As you walk through narrow, tangled, almost labyrinthine streets, you suddenly stumble upon a building larger than the others with thick, load-bearing walls and symmetrical arrangements of slender openings. As the people of Llançà put it, it’s a senyorial or “lordly” home. With a document legally certifying the building as a technical ruin, the easiest option was to simply tear it down. However, an enriching debate with the developers led to a more praiseworthy decision: to take the high road, preserve a unique building and restore its historic character.

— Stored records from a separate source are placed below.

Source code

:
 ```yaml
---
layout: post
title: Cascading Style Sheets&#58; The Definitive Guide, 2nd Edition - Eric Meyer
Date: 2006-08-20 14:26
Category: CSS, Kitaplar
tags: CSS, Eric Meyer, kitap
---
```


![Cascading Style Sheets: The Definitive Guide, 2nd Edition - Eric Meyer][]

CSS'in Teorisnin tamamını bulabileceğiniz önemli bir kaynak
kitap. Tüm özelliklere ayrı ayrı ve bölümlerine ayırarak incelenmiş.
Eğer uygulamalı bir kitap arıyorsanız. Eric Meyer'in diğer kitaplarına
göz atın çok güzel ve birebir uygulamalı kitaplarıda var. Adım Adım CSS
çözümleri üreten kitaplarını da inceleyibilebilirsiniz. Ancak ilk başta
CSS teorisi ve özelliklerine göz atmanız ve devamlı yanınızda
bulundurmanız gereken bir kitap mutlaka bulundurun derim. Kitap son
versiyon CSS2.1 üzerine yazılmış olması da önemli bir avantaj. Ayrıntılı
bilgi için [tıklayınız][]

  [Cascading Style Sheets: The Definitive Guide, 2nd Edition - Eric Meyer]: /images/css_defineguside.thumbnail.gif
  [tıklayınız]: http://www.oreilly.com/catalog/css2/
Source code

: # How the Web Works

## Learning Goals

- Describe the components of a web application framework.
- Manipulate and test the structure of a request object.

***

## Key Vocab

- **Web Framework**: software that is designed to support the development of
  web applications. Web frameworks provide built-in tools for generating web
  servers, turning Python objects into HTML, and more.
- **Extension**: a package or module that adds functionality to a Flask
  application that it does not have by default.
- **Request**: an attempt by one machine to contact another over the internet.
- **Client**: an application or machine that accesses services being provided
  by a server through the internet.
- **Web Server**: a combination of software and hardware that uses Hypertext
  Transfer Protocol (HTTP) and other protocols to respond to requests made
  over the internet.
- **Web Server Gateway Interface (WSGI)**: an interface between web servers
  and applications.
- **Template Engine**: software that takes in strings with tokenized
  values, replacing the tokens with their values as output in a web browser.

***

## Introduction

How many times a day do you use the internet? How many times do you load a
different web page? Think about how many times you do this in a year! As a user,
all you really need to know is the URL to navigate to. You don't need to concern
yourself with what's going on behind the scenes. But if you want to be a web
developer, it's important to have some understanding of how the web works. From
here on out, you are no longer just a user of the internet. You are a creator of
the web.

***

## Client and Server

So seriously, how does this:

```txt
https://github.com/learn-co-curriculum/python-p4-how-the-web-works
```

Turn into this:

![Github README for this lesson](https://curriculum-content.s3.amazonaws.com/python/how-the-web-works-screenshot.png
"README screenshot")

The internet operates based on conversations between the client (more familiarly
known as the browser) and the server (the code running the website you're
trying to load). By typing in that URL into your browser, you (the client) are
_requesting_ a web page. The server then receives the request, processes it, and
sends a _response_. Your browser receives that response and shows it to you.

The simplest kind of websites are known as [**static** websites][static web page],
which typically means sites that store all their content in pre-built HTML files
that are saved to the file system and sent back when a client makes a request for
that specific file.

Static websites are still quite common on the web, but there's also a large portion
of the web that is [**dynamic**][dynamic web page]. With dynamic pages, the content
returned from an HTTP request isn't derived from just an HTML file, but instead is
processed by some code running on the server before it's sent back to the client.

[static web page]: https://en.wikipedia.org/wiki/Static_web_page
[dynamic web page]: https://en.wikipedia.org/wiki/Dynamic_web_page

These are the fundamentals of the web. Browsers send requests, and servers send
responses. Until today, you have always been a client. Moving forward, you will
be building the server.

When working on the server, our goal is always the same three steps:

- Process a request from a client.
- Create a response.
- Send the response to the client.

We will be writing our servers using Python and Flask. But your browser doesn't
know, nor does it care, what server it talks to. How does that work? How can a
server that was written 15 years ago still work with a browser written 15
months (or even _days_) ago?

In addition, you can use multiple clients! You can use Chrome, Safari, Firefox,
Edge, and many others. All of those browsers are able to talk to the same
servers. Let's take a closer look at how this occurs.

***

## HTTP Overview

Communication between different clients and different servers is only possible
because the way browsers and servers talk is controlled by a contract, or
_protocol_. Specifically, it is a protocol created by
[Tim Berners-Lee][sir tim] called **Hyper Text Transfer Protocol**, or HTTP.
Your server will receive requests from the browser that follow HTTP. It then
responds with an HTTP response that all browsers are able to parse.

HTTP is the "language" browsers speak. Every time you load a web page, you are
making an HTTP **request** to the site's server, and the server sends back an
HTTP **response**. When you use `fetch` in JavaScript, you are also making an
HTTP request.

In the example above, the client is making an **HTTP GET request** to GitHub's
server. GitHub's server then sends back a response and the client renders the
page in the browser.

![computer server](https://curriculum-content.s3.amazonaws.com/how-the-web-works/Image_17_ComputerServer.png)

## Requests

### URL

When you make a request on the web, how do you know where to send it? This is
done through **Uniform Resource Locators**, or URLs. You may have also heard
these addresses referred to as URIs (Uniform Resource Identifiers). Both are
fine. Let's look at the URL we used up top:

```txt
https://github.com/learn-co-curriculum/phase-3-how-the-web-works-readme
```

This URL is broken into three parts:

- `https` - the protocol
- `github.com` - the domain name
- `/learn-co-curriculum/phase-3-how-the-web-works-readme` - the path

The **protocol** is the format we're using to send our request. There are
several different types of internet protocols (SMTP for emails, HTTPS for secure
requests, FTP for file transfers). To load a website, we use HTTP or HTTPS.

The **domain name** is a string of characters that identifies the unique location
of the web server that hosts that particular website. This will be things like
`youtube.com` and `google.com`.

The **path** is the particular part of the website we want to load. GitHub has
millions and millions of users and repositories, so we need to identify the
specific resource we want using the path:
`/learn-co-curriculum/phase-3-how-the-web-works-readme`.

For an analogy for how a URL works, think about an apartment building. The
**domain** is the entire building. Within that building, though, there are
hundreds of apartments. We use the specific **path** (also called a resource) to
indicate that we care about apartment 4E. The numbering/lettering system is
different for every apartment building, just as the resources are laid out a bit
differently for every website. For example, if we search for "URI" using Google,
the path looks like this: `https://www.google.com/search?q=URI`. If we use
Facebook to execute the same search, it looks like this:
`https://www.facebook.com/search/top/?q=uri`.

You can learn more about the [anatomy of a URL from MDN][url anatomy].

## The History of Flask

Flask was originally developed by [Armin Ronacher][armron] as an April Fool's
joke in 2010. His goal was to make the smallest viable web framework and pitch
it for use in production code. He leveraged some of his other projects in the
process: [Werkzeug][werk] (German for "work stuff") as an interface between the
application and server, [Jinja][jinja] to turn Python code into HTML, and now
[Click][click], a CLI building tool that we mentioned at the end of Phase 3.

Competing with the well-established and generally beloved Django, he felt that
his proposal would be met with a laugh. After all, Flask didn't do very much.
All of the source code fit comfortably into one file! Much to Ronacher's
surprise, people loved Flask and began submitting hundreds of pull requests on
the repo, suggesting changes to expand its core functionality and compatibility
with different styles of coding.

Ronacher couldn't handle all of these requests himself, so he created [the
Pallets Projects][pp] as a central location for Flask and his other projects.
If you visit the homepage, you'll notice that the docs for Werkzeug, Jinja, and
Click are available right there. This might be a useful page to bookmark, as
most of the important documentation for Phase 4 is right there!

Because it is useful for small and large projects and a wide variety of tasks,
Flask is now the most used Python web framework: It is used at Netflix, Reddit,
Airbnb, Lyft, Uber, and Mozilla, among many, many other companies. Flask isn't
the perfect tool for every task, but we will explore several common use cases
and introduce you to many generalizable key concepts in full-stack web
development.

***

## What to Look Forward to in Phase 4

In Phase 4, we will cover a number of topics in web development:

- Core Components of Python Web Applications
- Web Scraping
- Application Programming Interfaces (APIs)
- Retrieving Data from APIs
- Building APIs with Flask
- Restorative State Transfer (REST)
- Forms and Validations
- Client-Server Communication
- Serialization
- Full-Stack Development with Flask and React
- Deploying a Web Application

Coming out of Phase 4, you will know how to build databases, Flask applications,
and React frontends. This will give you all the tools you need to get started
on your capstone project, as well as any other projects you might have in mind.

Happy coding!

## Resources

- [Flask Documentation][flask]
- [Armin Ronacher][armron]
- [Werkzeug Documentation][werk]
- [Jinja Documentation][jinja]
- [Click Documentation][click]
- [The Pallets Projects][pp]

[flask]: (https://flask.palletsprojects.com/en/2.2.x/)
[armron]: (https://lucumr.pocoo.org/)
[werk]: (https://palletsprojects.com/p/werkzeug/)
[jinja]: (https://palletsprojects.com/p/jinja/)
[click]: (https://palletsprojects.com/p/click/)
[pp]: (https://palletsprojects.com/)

This project sought to totally renovate the existing building. Its three façades were preserved along with its openings, ornamental elements, and interior load-bearing walls. The building was gutted entirely, from its foundations to the roof. A system of metal beams was put in place, tying together the external and interior structural walls. In turn, these beams were tied together using composite slabs. Only a few of the vaulted ceilings on the ground floor were kept. The stairway in the heart of the building was rebuilt and adapted to meet new technical requirements; plus, it became an interior lightwell. Six homes, two commercial spaces and six parking spaces were created. Three apartments are located on the first floor and three are on the second, each with its share of the façade. The three on the second floor also include a share of the pre-existing attic, which can now be accessed from each flat via an interior ladder and is now visually connected to them by the resulting double space.
In contrast to the weight of this building’s historic walls, the flats within are designed to look new, fresh. These interiors are defined by a broad, open connecting space that spans each flat from end to end. It stands out from the rest of the flat, with a change in flooring and ceiling height. It serves as the spine connecting each of the residence’s different spaces—bedrooms, bathrooms and interior stairway—and ultimately reaches the kitchen and living room. These establish their own perpendicular axis, which seeks to take advantage of the exterior light from the façade. Simple forms, materials and colours seek a harmonious dialogue between old and new.